» Stored data entries:
========================================================================

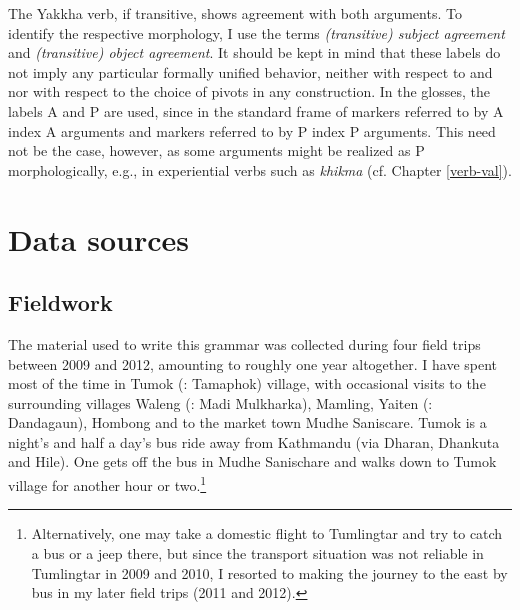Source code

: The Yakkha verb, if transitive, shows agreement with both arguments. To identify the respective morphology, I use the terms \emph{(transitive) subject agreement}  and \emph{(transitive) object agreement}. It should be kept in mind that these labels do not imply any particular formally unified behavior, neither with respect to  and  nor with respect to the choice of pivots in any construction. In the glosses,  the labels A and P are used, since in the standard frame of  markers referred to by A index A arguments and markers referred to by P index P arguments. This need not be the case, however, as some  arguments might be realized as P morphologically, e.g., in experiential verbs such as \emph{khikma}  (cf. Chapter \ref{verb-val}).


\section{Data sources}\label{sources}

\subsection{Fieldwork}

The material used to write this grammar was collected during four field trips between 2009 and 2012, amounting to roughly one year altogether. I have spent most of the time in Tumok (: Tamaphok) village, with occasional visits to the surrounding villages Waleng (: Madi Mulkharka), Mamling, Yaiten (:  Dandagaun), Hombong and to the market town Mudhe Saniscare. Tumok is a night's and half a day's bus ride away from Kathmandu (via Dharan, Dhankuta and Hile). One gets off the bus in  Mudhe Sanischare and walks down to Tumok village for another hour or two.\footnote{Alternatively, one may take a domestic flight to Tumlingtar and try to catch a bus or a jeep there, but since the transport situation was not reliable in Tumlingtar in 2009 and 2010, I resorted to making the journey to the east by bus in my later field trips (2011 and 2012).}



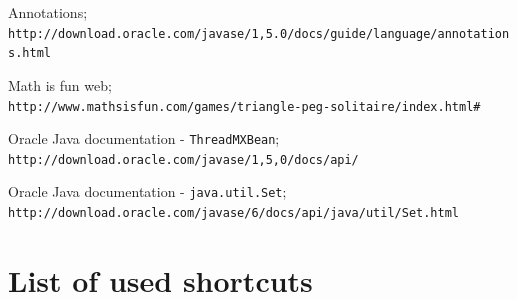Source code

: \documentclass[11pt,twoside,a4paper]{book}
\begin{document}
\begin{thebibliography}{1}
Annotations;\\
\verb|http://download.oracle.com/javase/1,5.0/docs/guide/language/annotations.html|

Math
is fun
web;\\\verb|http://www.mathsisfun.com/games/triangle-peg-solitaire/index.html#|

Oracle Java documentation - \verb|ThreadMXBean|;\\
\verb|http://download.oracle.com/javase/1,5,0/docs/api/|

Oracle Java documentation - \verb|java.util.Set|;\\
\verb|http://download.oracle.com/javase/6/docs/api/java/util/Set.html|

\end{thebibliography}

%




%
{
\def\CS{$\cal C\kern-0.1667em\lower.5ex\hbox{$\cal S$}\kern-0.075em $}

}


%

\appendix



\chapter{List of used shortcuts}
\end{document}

========================================================================

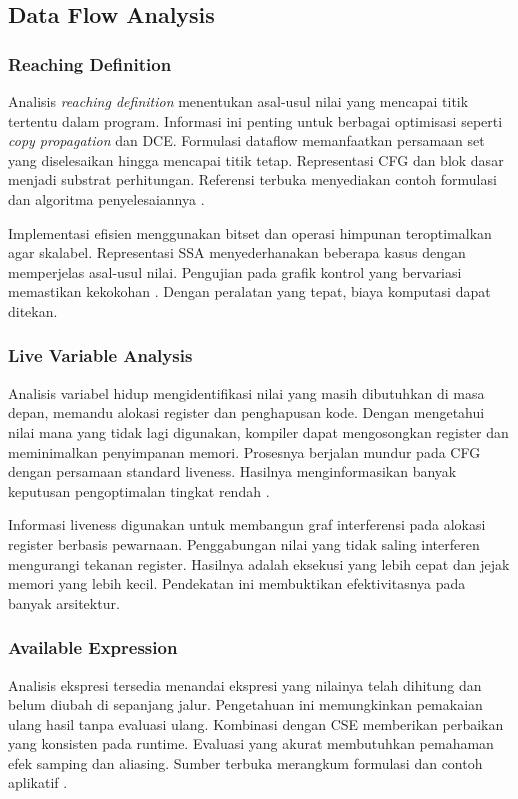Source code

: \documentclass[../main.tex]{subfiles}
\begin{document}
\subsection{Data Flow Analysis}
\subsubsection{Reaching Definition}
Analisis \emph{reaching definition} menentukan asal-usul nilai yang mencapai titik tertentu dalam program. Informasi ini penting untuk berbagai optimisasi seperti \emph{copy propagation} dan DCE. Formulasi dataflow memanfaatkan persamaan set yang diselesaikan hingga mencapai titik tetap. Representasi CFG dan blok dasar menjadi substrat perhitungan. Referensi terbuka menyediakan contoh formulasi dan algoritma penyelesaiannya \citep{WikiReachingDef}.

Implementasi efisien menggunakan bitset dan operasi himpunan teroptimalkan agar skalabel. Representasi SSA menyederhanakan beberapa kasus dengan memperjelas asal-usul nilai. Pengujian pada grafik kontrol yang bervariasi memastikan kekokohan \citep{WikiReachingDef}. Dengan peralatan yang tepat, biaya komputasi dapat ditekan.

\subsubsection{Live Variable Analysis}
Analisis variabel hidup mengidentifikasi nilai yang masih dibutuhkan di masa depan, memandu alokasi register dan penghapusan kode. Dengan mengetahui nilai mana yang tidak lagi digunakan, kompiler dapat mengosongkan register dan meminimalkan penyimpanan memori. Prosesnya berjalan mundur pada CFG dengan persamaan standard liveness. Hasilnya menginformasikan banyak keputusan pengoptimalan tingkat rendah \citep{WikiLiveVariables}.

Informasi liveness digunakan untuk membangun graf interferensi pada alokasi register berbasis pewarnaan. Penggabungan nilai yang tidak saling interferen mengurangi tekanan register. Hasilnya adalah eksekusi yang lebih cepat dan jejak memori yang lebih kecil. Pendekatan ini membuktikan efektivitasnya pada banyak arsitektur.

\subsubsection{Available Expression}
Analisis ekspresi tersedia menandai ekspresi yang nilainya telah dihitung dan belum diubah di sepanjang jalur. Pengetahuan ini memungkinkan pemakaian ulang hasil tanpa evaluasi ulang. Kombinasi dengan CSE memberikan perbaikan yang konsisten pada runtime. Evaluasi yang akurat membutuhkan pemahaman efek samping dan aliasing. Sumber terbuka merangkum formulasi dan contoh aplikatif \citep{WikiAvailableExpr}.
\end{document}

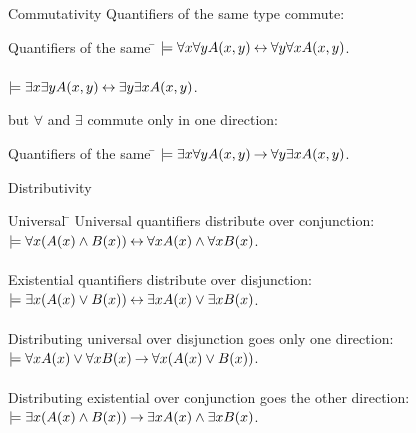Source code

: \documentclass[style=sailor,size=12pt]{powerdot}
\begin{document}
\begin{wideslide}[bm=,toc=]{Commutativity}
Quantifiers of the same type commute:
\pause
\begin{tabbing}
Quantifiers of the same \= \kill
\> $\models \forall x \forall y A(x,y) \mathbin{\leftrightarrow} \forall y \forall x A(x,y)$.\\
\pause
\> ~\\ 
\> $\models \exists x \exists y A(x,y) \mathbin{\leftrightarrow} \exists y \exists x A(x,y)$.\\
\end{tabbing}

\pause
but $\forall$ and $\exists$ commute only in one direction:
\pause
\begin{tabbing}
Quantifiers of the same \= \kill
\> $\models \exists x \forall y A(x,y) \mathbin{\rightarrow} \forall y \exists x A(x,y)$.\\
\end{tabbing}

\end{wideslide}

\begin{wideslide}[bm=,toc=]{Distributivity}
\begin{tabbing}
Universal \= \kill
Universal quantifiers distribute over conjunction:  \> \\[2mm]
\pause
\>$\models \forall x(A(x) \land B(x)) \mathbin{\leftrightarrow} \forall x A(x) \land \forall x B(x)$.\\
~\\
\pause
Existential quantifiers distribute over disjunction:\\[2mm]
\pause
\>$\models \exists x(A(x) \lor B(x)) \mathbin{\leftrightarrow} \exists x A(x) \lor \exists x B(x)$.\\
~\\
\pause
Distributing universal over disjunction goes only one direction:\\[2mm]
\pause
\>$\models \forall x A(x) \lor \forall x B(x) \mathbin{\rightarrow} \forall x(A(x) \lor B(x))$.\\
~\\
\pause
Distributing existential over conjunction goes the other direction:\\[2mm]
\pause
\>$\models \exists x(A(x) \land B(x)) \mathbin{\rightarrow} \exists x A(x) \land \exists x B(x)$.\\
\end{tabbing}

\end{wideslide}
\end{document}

========================================================================

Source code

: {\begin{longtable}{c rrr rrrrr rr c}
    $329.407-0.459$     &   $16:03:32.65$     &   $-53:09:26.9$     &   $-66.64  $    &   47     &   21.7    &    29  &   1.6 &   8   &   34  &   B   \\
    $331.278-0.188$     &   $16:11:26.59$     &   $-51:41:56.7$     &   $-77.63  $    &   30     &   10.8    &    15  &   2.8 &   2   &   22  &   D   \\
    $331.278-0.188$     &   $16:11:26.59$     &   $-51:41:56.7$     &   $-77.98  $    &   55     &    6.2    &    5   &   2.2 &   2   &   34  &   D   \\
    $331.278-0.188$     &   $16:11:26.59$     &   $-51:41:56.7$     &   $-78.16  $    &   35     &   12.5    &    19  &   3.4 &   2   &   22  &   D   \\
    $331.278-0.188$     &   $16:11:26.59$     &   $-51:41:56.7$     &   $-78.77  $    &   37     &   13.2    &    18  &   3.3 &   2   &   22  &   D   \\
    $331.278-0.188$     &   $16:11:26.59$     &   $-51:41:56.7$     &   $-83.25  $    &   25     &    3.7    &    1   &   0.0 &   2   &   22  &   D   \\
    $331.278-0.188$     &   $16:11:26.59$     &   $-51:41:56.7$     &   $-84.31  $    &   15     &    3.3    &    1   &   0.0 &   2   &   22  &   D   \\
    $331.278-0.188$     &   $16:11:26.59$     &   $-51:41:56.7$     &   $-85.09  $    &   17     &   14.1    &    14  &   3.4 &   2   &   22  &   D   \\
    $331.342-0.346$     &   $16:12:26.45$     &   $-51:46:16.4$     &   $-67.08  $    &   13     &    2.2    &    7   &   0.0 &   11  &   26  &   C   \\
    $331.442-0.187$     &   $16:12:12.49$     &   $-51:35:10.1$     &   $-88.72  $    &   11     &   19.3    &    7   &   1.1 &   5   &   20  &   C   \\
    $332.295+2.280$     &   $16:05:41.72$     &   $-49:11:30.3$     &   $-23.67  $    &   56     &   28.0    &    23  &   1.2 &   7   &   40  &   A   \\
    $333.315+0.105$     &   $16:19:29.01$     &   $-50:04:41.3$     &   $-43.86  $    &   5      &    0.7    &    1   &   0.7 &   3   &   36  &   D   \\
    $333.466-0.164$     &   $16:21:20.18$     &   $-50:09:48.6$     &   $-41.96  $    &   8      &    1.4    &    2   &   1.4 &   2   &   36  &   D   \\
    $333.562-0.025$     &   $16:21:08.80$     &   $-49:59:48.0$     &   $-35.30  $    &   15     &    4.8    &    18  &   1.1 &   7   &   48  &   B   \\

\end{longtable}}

========================================================================

» TASK: Which lines above include the word "forall"? Pick them out and copy them.

» ANSWER BOX:
\> $\models \forall x \forall y A(x,y) \mathbin{\leftrightarrow} \forall y \forall x A(x,y)$.\\
but $\forall$ and $\exists$ commute only in one direction:
\> $\models \exists x \forall y A(x,y) \mathbin{\rightarrow} \forall y \exists x A(x,y)$.\\
\>$\models \forall x(A(x) \land B(x)) \mathbin{\leftrightarrow} \forall x A(x) \land \forall x B(x)$.\\
\>$\models \forall x A(x) \lor \forall x B(x) \mathbin{\rightarrow} \forall x(A(x) \lor B(x))$.\\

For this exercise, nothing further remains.